Révélateur d’âme

Il avait fait le tour du monde, son appareil photo accroché autour de son cou ou en bandoulière. Son appareil comme son troisième œil. Il voyait à travers lui des choses invisibles à l’œil nu. Des révélations. Il avait pris en photo l’âme des gens. Avec ou sans leur consentement.
Arrêter le temps. Figer une émotion. Attraper les nuages et le vent. Un défi permanent. Il était devenu le roi de la photo, le roi de l’instant, le roi de la photo instantanée.
Dans ce monde en mouvement permanent, son œuvre plaisait et les badauds arrêtaient leur course effrénée le temps d’un cliché.
Selon son envie du moment, ses photos étaient numériques, donc retouchables, photoshoppables et perdaient un peu de leur essence. Il devenait alors voleur d’âme. Quand il avait le temps, il enclenchait le film, prenait des clichés en tenant compte de la luminosité, des contre-jours, en plongée, en contre-plongée, statique ou en mouvement.
Dans la chambre noire, seul avec la lumière rouge, il souriait à chaque apparition de photo, qu’elle soit comme il l’avait imaginée ou qu’elle soit floue et ratée, peu lui importait, la révélation de sa prise le mettait en émoi.
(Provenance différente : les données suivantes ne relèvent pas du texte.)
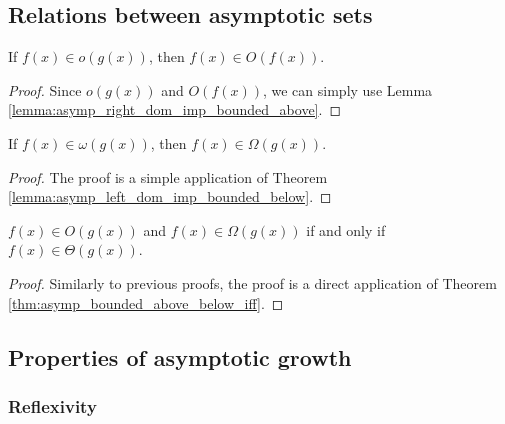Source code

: \subsection{Relations between asymptotic sets}

\begin{lemma}
    \label{lemma:small_o_imp_big_o}
    \leanok
    If $f(x) \in o(g(x))$, then $f(x) \in O(f(x))$.
\end{lemma}

\begin{proof}
    \leanok
    Since $o(g(x))$ and $O(f(x))$, we can simply use Lemma 
    \ref{lemma:asymp_right_dom_imp_bounded_above}.
\end{proof}

\begin{theorem}
    \label{thm:small_omega_imp_big_omega}
    \leanok
    If $f(x) \in \omega(g(x))$, then $f(x) \in \Omega(g(x))$.
\end{theorem}

\begin{proof}
    \leanok
    The proof is a simple application of Theorem 
    \ref{lemma:asymp_left_dom_imp_bounded_below}.
\end{proof}

\begin{theorem}
    \label{thm:big_o_and_omega_iff_theta}
    \leanok
    $f(x) \in O(g(x))$ and $f(x) \in \Omega(g(x))$ if and only if $f(x) \in \Theta(g(x))$.
\end{theorem}

\begin{proof}
    \leanok
    Similarly to previous proofs, the proof is a direct application of Theorem 
    \ref{thm:asymp_bounded_above_below_iff}.
\end{proof}


\subsection{Properties of asymptotic growth}

\subsubsection{Reflexivity}

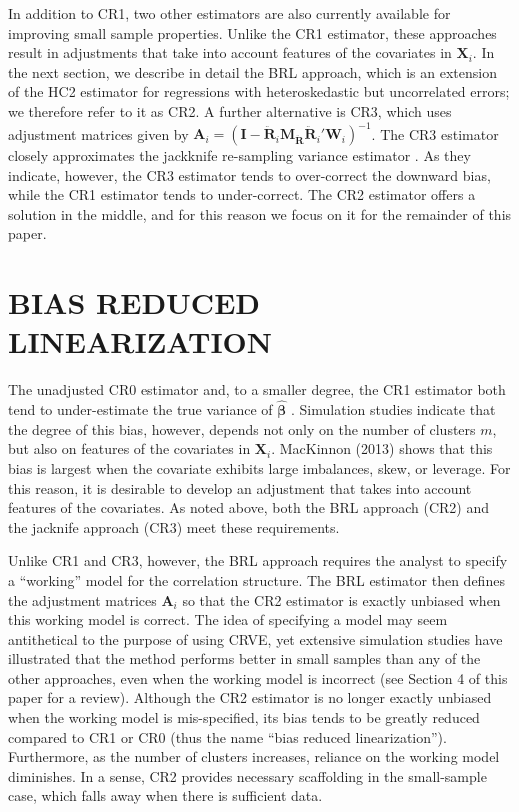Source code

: \documentclass[12pt]{article}\usepackage[]{graphicx}\usepackage[]{color}
\newcommand{\bm}{\mathbf}
\newcommand{\bs}{\boldsymbol}
\begin{document}
In addition to CR1, two other estimators are also currently available for improving small sample properties. 
Unlike the CR1 estimator, these approaches result in adjustments that take into account features of the covariates in $\bm{X}_i$. 
In the next section, we describe in detail the BRL approach, which is an extension of the HC2 estimator for regressions with heteroskedastic but uncorrelated errors; we therefore refer to it as CR2. 
A further alternative is CR3, which uses adjustment matrices given by $\bm{A}_i = \left(\bm{I} - \bm{\ddot{R}}_i \bm{M_{\ddot{R}}}\bm{\ddot{R}}_i'\bm{W}_i\right)^{-1}$. The CR3 estimator closely approximates the jackknife re-sampling variance estimator \citep{Bell2002bias, Mancl2001covariance}. 
As they indicate, however, the CR3 estimator tends to over-correct the downward bias, while the CR1 estimator tends to under-correct. 
The CR2 estimator offers a solution in the middle, and for this reason we focus on it for the remainder of this paper. 

\section{BIAS REDUCED LINEARIZATION}
\label{sec:BRL}

The unadjusted CR0 estimator and, to a smaller degree, the CR1 estimator both tend to under-estimate the true variance of $\hat{\bs\beta}$ \citep{Cameron2015practitioners}. Simulation studies indicate that the degree of this bias, however, depends not only on the number of clusters $m$, but also on features of the covariates in $\bm{X}_i$. 
MacKinnon (2013) shows that this bias is largest when the covariate exhibits large imbalances, skew, or leverage. 
For this reason, it is desirable to develop an adjustment that takes into account features of the covariates. 
As noted above, both the BRL approach (CR2) and the jacknife approach (CR3) meet these requirements.

Unlike CR1 and CR3, however, the BRL approach requires the analyst to specify a ``working'' model for the correlation structure. 
The BRL estimator then defines the adjustment matrices $\bm{A}_i$ so that the CR2 estimator is exactly unbiased when this working model is correct. 
The idea of specifying a model may seem antithetical to the purpose of using CRVE, yet extensive simulation studies have illustrated that the method performs better in small samples than any of the other approaches, even when the working model is incorrect (see Section 4 of this paper for a review). 
Although the CR2 estimator is no longer exactly unbiased when the working model is mis-specified, its bias tends to be greatly reduced compared to CR1 or CR0 (thus the name ``bias reduced linearization''). Furthermore, as the number of clusters increases, reliance on the working model diminishes. 
In a sense, CR2 provides necessary scaffolding in the small-sample case, which falls away when there is sufficient data.
\end{document}

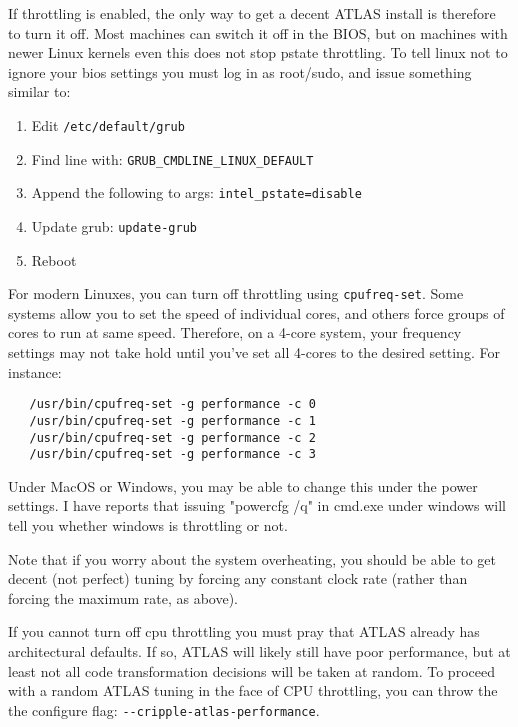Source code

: \documentclass[11pt]{article}
\begin{document}
If throttling is enabled, the only way to get a decent ATLAS install is
therefore to turn it off.  Most machines can switch it off in the BIOS,
but on machines with newer Linux kernels even this does not stop pstate
throttling.  To tell linux not to ignore your bios settings you must
log in as root/sudo, and issue something similar to:
\begin{enumerate}
\item Edit \verb+/etc/default/grub+
\item Find line with: \verb+GRUB_CMDLINE_LINUX_DEFAULT+
\item Append the following to args: \verb+intel_pstate=disable+
\item Update grub: \verb+update-grub+
\item Reboot
\end{enumerate}

For modern Linuxes, you can turn off throttling using \verb+cpufreq-set+.
Some systems allow you to set the speed of individual cores, and others
force groups of cores to run at same speed.  Therefore, on a 4-core
system, your frequency settings may not take hold until you've set all
4-cores to the desired setting.  For instance:
\begin{verbatim}
   /usr/bin/cpufreq-set -g performance -c 0
   /usr/bin/cpufreq-set -g performance -c 1
   /usr/bin/cpufreq-set -g performance -c 2
   /usr/bin/cpufreq-set -g performance -c 3
\end{verbatim}

Under MacOS or Windows, you may be able to change this under the power settings.
I have reports that issuing "powercfg /q" in cmd.exe under windows will tell
you whether windows is throttling or not.

Note that if you worry about the system overheating, you should be able to
get decent (not perfect) tuning by forcing any constant clock rate (rather
than forcing the maximum rate, as above).

If you cannot turn off cpu throttling you must pray that ATLAS already
has architectural defaults.  If so, ATLAS will likely still have poor
performance, but at least not all code transformation decisions will be
taken at random.  To proceed with a random ATLAS tuning in the face
of CPU throttling, you can throw the the configure flag:
\verb+--cripple-atlas-performance+.
\clearpage
\end{document}
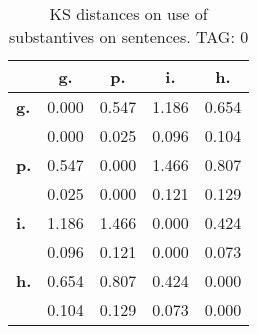 \begin{table}[h!]
\begin{center}
\begin{tabular}{| l || c | c | c | c |}\hline
 & {\bf g.} & {\bf p.} & {\bf i.} & {\bf h.} \\\hline\hline
{\bf g.} & 0.000 & 0.547 & 1.186 & 0.654 \\
{\bf } & 0.000 & 0.025 & 0.096 & 0.104 \\\hline
{\bf p.} & 0.547 & 0.000 & 1.466 & 0.807 \\
{\bf } & 0.025 & 0.000 & 0.121 & 0.129 \\\hline
{\bf i.} & 1.186 & 1.466 & 0.000 & 0.424 \\
{\bf } & 0.096 & 0.121 & 0.000 & 0.073 \\\hline
{\bf h.} & 0.654 & 0.807 & 0.424 & 0.000 \\
{\bf } & 0.104 & 0.129 & 0.073 & 0.000 \\\hline
\end{tabular}
\caption{KS distances on use of substantives on sentences. TAG: 0}
\end{center}
\end{table}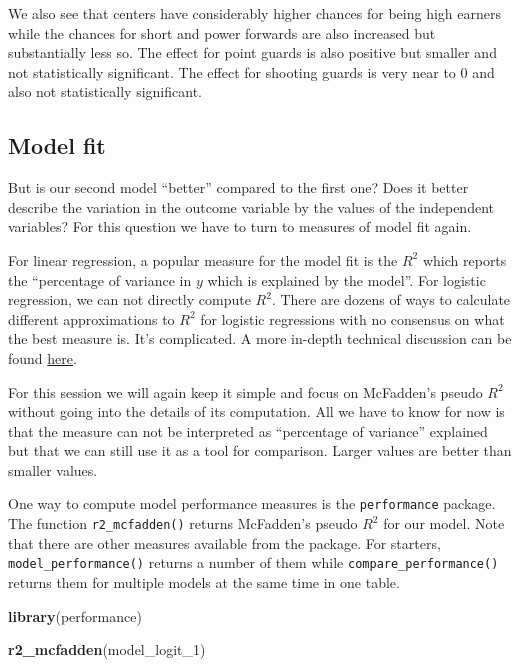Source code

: \documentclass[
]{book}
\newenvironment{Shaded}{\begin{snugshade}}{\end{snugshade}}
\newcommand{\FunctionTok}[1]{\textcolor[rgb]{0.13,0.29,0.53}{\textbf{#1}}}
\newcommand{\NormalTok}[1]{#1}
\begin{document}
We also see that centers have considerably higher chances for being high earners
while the chances for short and power forwards are also increased but
substantially less so. The effect for point guards is also positive but
smaller and not statistically significant. The effect for shooting
guards is very near to \(0\) and also not statistically significant.

\hypertarget{model-fit-1}{%
\subsection{Model fit}\label{model-fit-1}}

But is our second model ``better'' compared to the first one? Does it
better describe the variation in the outcome variable by the values of
the independent variables? For this question we have to turn to measures
of model fit again.

For linear regression, a popular measure for the model fit is the \(R^2\)
which reports the ``percentage of variance in \(y\) which is explained by
the model''. For logistic regression, we can not directly compute \(R^2\).
There are dozens of ways to calculate different approximations to \(R^2\)
for logistic regressions with no consensus on what the best measure is.
It's complicated. A more in-depth technical discussion can be found
\href{https://www.youtube.com/watch?v=xxFYro8QuXA\&ab_channel=StatQuestwithJoshStarmer}{here}.

For this session we will again keep it simple and focus on McFadden's pseudo
\(R^2\) without going into the details of its computation. All we have to know
for now is that the measure can not be interpreted as ``percentage of
variance'' explained but that we can still use it as a tool for comparison.
Larger values are better than smaller values.

One way to compute model performance measures is the \texttt{performance}
package. The function \texttt{r2\_mcfadden()} returns McFadden's pseudo \(R^2\)
for our model. Note that there are other measures available from the
package. For starters, \texttt{model\_performance()} returns a number of them
while \texttt{compare\_performance()} returns them for multiple models at the
same time in one table.

\begin{Shaded}
\begin{Highlighting}[]
\FunctionTok{library}\NormalTok{(performance)}

\FunctionTok{r2\_mcfadden}\NormalTok{(model\_logit\_1)}
\end{Highlighting}
\end{Shaded}
\end{document}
Il retrouvait ainsi les sensations ressenties au moment précis du cliché. La photo de son amie prise au lever du lit, les yeux encore endormis et les cheveux tout ébouriffés. Ce moment où elle était juste elle, vraiment elle, avant de se parer pour se montrer sous son meilleur jour.
Il accroche la photo pour qu’elle sèche. Il ferme les yeux et sent la chaleur sur sa peau. Sa peau contre la sienne.